現場の声 vol.2:飛龍高等学校原田裕作監督 ~高いレベルで戦うために「フィジカル」は必要~

公開:2020/10/23

更新:2021/03/04

持久力、アジリティは高校生からでも伸ばせる

BJ:入学してくる新入生に対して、ここまでは出来ていてほしいという体力的要素はありますか?

原田:最低限自重でのトレーニングはある程度こなせるようになっていてほしいです。持久力や敏捷性は、正直中学校時代の練習環境も大きいですし、ある程度は高校になってからでも鍛えられる部分なので。新入生に関しては、初めの2カ月はフォームづくりと自重トレーニングを行い、しっかりとできるようになってから次のステップに移るようにしています。選手によっては、3カ月かかる場合もありますが、中学生年代で自重トレーニングがきっちりできる選手は、次のレベルにスムーズに移行できます。

BJ:トレーニングが苦手という選手もいるのではないでしょうか?

原田:確かに苦手意識を持っていたり、きちっとやらない選手も中にはいます。そこは指導者がトレーニングの必要性を言い続けるしかないかなと。あとは、トレーナーやマネージャー、先輩の選手も含めてチーム全体でチェックするようにしています。

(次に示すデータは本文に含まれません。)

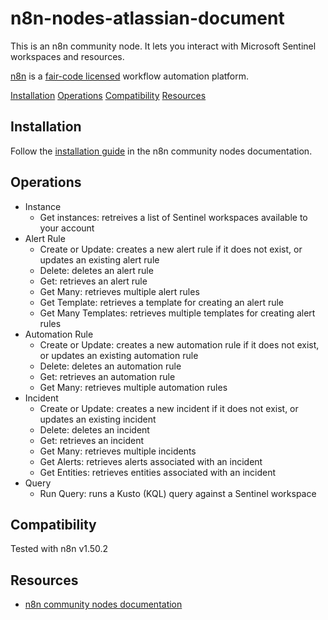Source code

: # n8n-nodes-atlassian-document

This is an n8n community node. It lets you interact with Microsoft Sentinel workspaces and resources.

[n8n](https://n8n.io/) is a [fair-code licensed](https://docs.n8n.io/reference/license/) workflow automation platform.

[Installation](#installation)
[Operations](#operations)
[Compatibility](#compatibility)
[Resources](#resources)

## Installation

Follow the [installation guide](https://docs.n8n.io/integrations/community-nodes/installation/) in the n8n community nodes documentation.

## Operations

- Instance
    - Get instances: retreives a list of Sentinel workspaces available to your account
- Alert Rule
    - Create or Update: creates a new alert rule if it does not exist, or updates an existing alert rule
    - Delete: deletes an alert rule
    - Get: retrieves an alert rule
    - Get Many: retrieves multiple alert rules
    - Get Template: retrieves a template for creating an alert rule
    - Get Many Templates: retrieves multiple templates for creating alert rules
- Automation Rule
    - Create or Update: creates a new automation rule if it does not exist, or updates an existing automation rule
    - Delete: deletes an automation rule
    - Get: retrieves an automation rule
    - Get Many: retrieves multiple automation rules
- Incident
    - Create or Update: creates a new incident if it does not exist, or updates an existing incident
    - Delete: deletes an incident
    - Get: retrieves an incident
    - Get Many: retrieves multiple incidents
    - Get Alerts: retrieves alerts associated with an incident
    - Get Entities: retrieves entities associated with an incident
- Query
    - Run Query: runs a Kusto (KQL) query against a Sentinel workspace

## Compatibility

Tested with n8n v1.50.2

## Resources

* [n8n community nodes documentation](https://docs.n8n.io/integrations/community-nodes/)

BJ:そのほかにトレーニング指導で気を付けていることはありますか?

原田:体が重くなってしまって、ケガに繋がったりキレがなくなってしまったりしては意味がないので、そのあたりに気を使いながらトレーナーとも相談しながら気をつけて指導をしています。ただ、まだまだ改善が必要な部分かなと思います。また、目標体重を設定して毎日体重の管理もしていますが、個人差があるのでそこにはあまりこだわらないようにしています。選手ひとりひとりと相談しながら、成長過程に合わせてトレーニングに取り組むように指導をしています。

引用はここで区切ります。